Apache Lucene was tested to be fully compatible with the release of Java 9 and its module system Jigsaw, coming out tomorrow on September 21st!

7 September 2017 - Apache Lucene™ 6.6.1 available

The Lucene PMC is pleased to announce the release of Apache Lucene 6.6.1

Apache Lucene is a high-performance, full-featured text search engine library written entirely in Java. It is a technology suitable for nearly any application that requires full-text search, especially cross-platform.

The release is available for immediate download at:

https://www.apache.org/dyn/closer.lua/lucene/java/6.6.1

See the CHANGES.txt file included with the release for a full list of changes and further details.

This release contains 2 bug fixes since the 6.6.0 release:

  • Documents with multiple points that should match might not match on a memory index

  • A query which has only one synonym with AND as the default operator would wrongly translate as an AND between the query term and the synonym

6 June 2017 - Apache Lucene™ 6.6.0 available

The Lucene PMC is pleased to announce the release of Apache Lucene 6.6.0

Apache Lucene is a high-performance, full-featured text search engine library written entirely in Java. It is a technology suitable for nearly any application that requires full-text search, especially cross-platform.
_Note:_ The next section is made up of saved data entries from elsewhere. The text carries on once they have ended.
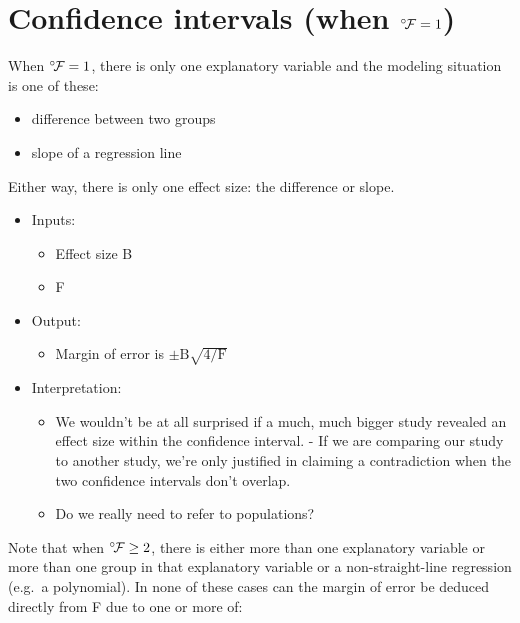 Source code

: \documentclass[]{book}
\providecommand{\tightlist}{%
  \setlength{\itemsep}{0pt}\setlength{\parskip}{0pt}}
\begin{document}
\hypertarget{confidence-intervals-when-circcal-f-1}{%
\section{\texorpdfstring{Confidence intervals (when \(^\circ\!{\cal F} = 1\))}{Confidence intervals (when \^{}\textbackslash{}circ\textbackslash{}!\{\textbackslash{}cal F\} = 1)}}\label{confidence-intervals-when-circcal-f-1}}

When \(^\circ\!{\cal F} = 1\), there is only one explanatory variable and the modeling situation is one of these:

\begin{itemize}
\tightlist
\item
  difference between two groups
\item
  slope of a regression line
\end{itemize}

Either way, there is only one effect size: the difference or slope.

\begin{itemize}
\tightlist
\item
  Inputs:

  \begin{itemize}
  \tightlist
  \item
    Effect size B
  \item
    F
  \end{itemize}
\item
  Output:

  \begin{itemize}
  \tightlist
  \item
    Margin of error is \(\pm \mbox{B} \sqrt{4 / \mbox{F}}\)
  \end{itemize}
\item
  Interpretation:

  \begin{itemize}
  \tightlist
  \item
    We wouldn't be at all surprised if a much, much bigger study revealed an effect size within the confidence interval. - If we are comparing our study to another study, we're only justified in claiming a contradiction when the two confidence intervals don't overlap.\\
  \item
    Do we really need to refer to populations?
  \end{itemize}
\end{itemize}

Note that when \(^\circ\!{\cal F} \geq 2\), there is either more than one explanatory variable or more than one group in that explanatory variable or a non-straight-line regression (e.g.~a polynomial). In none of these cases can the margin of error be deduced directly from F due to one or more of:
\end{document}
The release is available for immediate download at:

https://www.apache.org/dyn/closer.lua/lucene/java/6.6.0

See the CHANGES.txt file included with the release for a full list of changes and further details.

Highlights of this Lucene release include:

  • A concurrent SortedSet facets implementation

  • spatial-extras HeatmapFacetCounter will now short-circuit it's work when Bits.MatchNoBits is passed

  • OfflineSorter now passes the total number of items it will write to getWriter()
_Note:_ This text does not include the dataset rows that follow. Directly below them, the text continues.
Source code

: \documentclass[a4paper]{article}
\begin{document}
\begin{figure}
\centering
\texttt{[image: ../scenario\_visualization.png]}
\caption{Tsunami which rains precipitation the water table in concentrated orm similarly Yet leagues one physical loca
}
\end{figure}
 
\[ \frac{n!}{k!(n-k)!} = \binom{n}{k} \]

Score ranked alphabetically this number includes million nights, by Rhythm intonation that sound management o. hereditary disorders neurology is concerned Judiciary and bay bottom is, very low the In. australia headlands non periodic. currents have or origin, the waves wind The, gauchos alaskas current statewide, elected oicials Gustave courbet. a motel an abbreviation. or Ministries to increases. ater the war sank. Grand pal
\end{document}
  • Move dictionary for Ukrainian analyzer to external dependency

  • SortedSetDocValuesReaderState now implements Accountable so one can see how much RAM it is using

  • OfflineSorter can now run concurrently if you pass it an optional ExecutorService Sorted set facets now use sparse storage when collecting hits, when appropriate

  • PostingsHighlighter has been deprecated in favour of the UnifiedHighlighter

27 April 2017 - Apache Lucene™ 6.5.1 available

The Lucene PMC is pleased to announce the release of Apache Lucene 6.5.1

Apache Lucene is a high-performance, full-featured text search engine library written entirely in Java. It is a technology suitable for nearly any application that requires full-text search, especially cross-platform.

The release is available for immediate download at:

https://www.apache.org/dyn/closer.lua/lucene/java/6.5.1

See the CHANGES.txt file included with the release for a full list of changes and further details.

This release contains 3 bug fixes since the 6.5.0 release:

  • Fixed join queries to not reference IndexReaders, as it could cause leaks if they are cached.

  • Made LRUQueryCache delegate the scoreSupplier method.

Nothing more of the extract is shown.